Enhancing NLP Robustness and Generalization through LLM-Generated Contrast Sets: A Scalable Framework for Systematic Evaluation and Adversarial Training
This work addresses robustness and generalization challenges in NLP for real-world applications, though it is incremental as it builds on existing contrast set methods with automation.
The study tackled the problem of NLP model vulnerabilities from dataset artifacts by using large language models to automatically generate diverse contrast sets, resulting in enhanced performance on perturbed examples and maintained standard test accuracy with modest generalization improvements.
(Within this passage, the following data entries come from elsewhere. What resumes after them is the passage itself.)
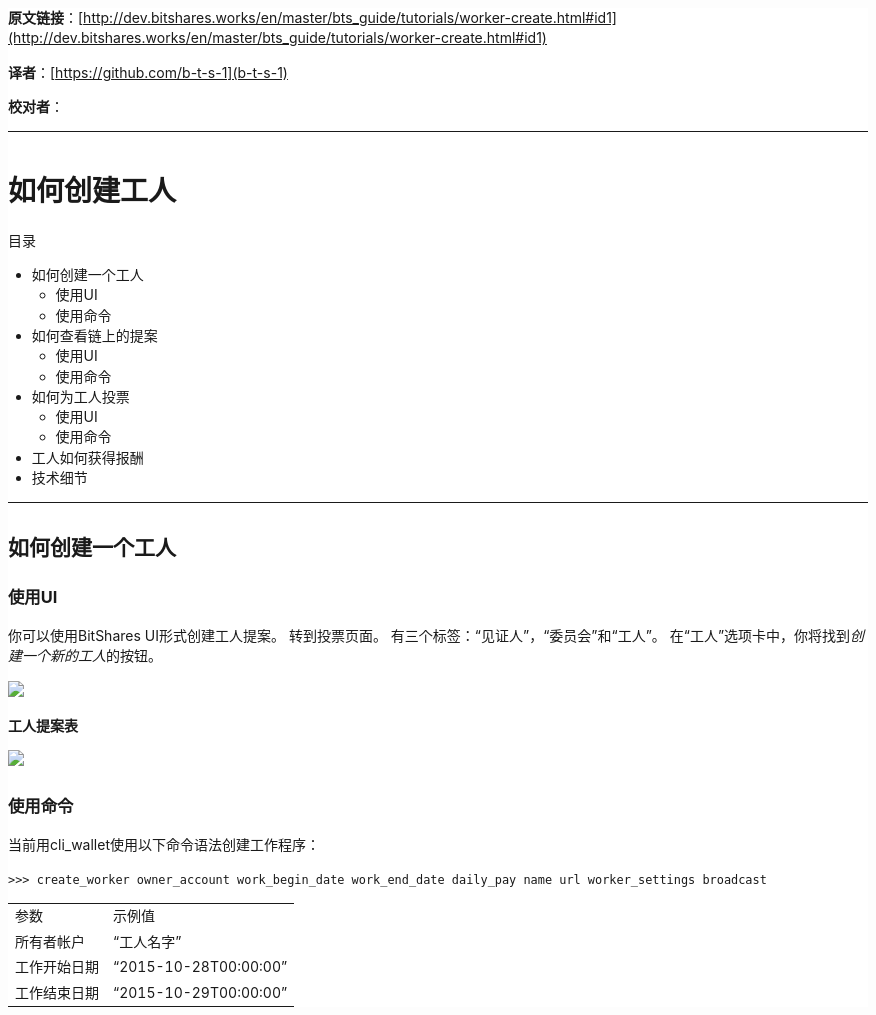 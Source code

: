   **原文链接**：[http://dev.bitshares.works/en/master/bts_guide/tutorials/worker-create.html#id1](http://dev.bitshares.works/en/master/bts_guide/tutorials/worker-create.html#id1)
 
 **译者**：[https://github.com/b-t-s-1](b-t-s-1)
 
 **校对者**： 
  
***

# 如何创建工人

目录

* 如何创建一个工人
  - 使用UI
  - 使用命令
* 如何查看链上的提案
  - 使用UI
  - 使用命令
* 如何为工人投票
  - 使用UI
  - 使用命令
* 工人如何获得报酬
* 技术细节

***

## 如何创建一个工人

### 使用UI

你可以使用BitShares UI形式创建工人提案。 转到投票页面。 有三个标签：“见证人”，“委员会”和“工人”。 在“工人”选项卡中，你将找到*创建一个新的工人*的按钮。
  
![](http://dev.bitshares.works/en/master/_static/imgs/ui-worker-create3.png)

**工人提案表**  
  
![](http://dev.bitshares.works/en/master/_static/imgs/ui-worker-create.png)

### 使用命令

当前用cli_wallet使用以下命令语法创建工作程序：

```
>>> create_worker owner_account work_begin_date work_end_date daily_pay name url worker_settings broadcast
```  

<table>
        <tr>
            <td>参数</td>
            <td>示例值</td>
        </tr>
        <tr>
            <td>所有者帐户</td>
            <td>“工人名字”</td>
        </tr>
        <tr>
            <td>工作开始日期</td>
            <td>“2015-10-28T00:00:00”</td>
        </tr>
        <tr>
            <td>工作结束日期</td>
            <td>“2015-10-29T00:00:00”</td>
        </tr>
       <tr> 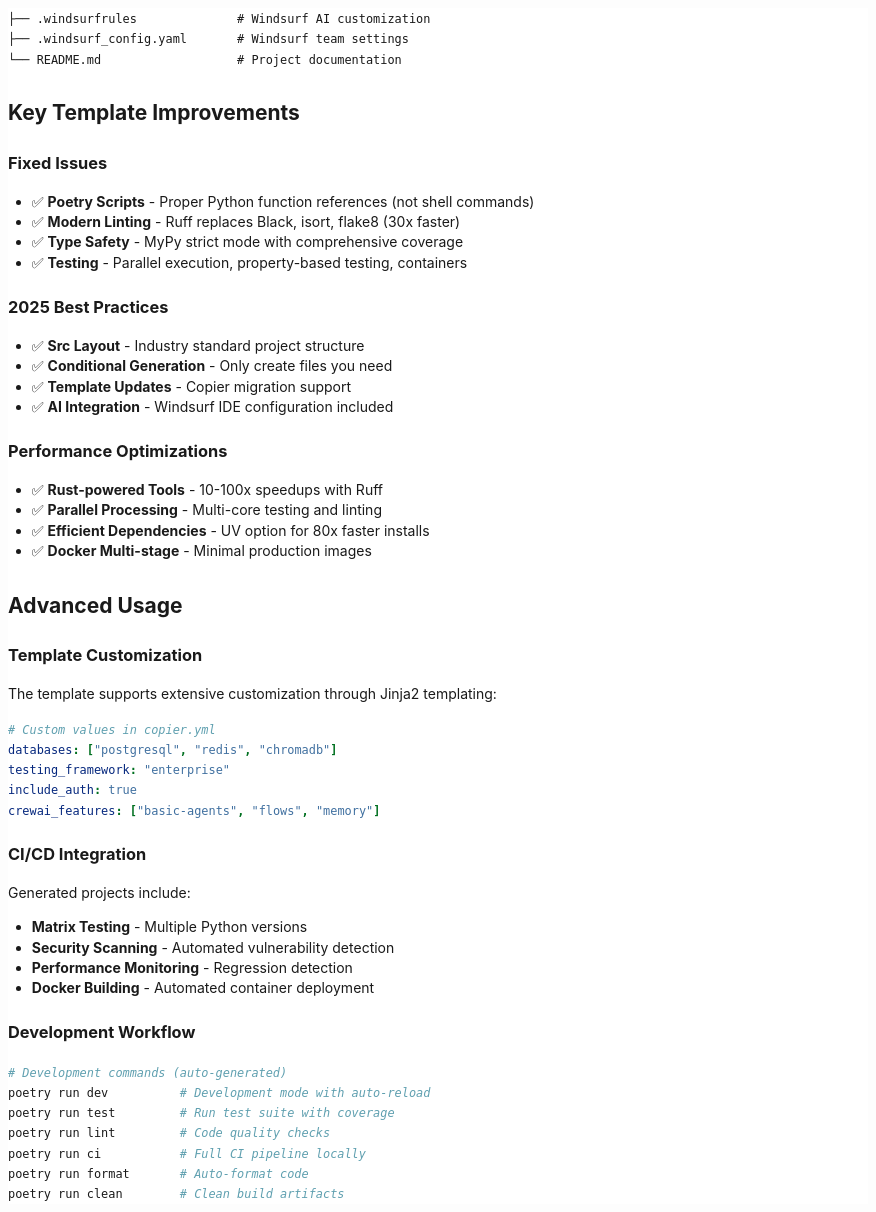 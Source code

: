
 ```
├── .windsurfrules              # Windsurf AI customization
├── .windsurf_config.yaml       # Windsurf team settings
└── README.md                   # Project documentation
```

## Key Template Improvements

### Fixed Issues
- ✅ **Poetry Scripts** - Proper Python function references (not shell commands)
- ✅ **Modern Linting** - Ruff replaces Black, isort, flake8 (30x faster)
- ✅ **Type Safety** - MyPy strict mode with comprehensive coverage
- ✅ **Testing** - Parallel execution, property-based testing, containers

### 2025 Best Practices
- ✅ **Src Layout** - Industry standard project structure
- ✅ **Conditional Generation** - Only create files you need
- ✅ **Template Updates** - Copier migration support
- ✅ **AI Integration** - Windsurf IDE configuration included

### Performance Optimizations
- ✅ **Rust-powered Tools** - 10-100x speedups with Ruff
- ✅ **Parallel Processing** - Multi-core testing and linting
- ✅ **Efficient Dependencies** - UV option for 80x faster installs
- ✅ **Docker Multi-stage** - Minimal production images

## Advanced Usage

### Template Customization

The template supports extensive customization through Jinja2 templating:

```yaml
# Custom values in copier.yml
databases: ["postgresql", "redis", "chromadb"]
testing_framework: "enterprise"
include_auth: true
crewai_features: ["basic-agents", "flows", "memory"]
```

### CI/CD Integration

Generated projects include:
- **Matrix Testing** - Multiple Python versions
- **Security Scanning** - Automated vulnerability detection
- **Performance Monitoring** - Regression detection
- **Docker Building** - Automated container deployment

### Development Workflow

```bash
# Development commands (auto-generated)
poetry run dev          # Development mode with auto-reload
poetry run test         # Run test suite with coverage
poetry run lint         # Code quality checks
poetry run ci           # Full CI pipeline locally
poetry run format       # Auto-format code
poetry run clean        # Clean build artifacts
```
Standard NLP benchmarks often fail to capture vulnerabilities stemming from dataset artifacts and spurious correlations. Contrast sets address this gap by challenging models near decision boundaries but are traditionally labor-intensive to create and limited in diversity. This study leverages large language models to automate the generation of diverse contrast sets. Using the SNLI dataset, we created a 3,000-example contrast set to evaluate and improve model robustness. Fine-tuning on these contrast sets enhanced performance on systematically perturbed examples, maintained standard test accuracy, and modestly improved generalization to novel perturbations. This automated approach offers a scalable solution for evaluating and improving NLP models, addressing systematic generalization challenges, and advancing robustness in real-world applications.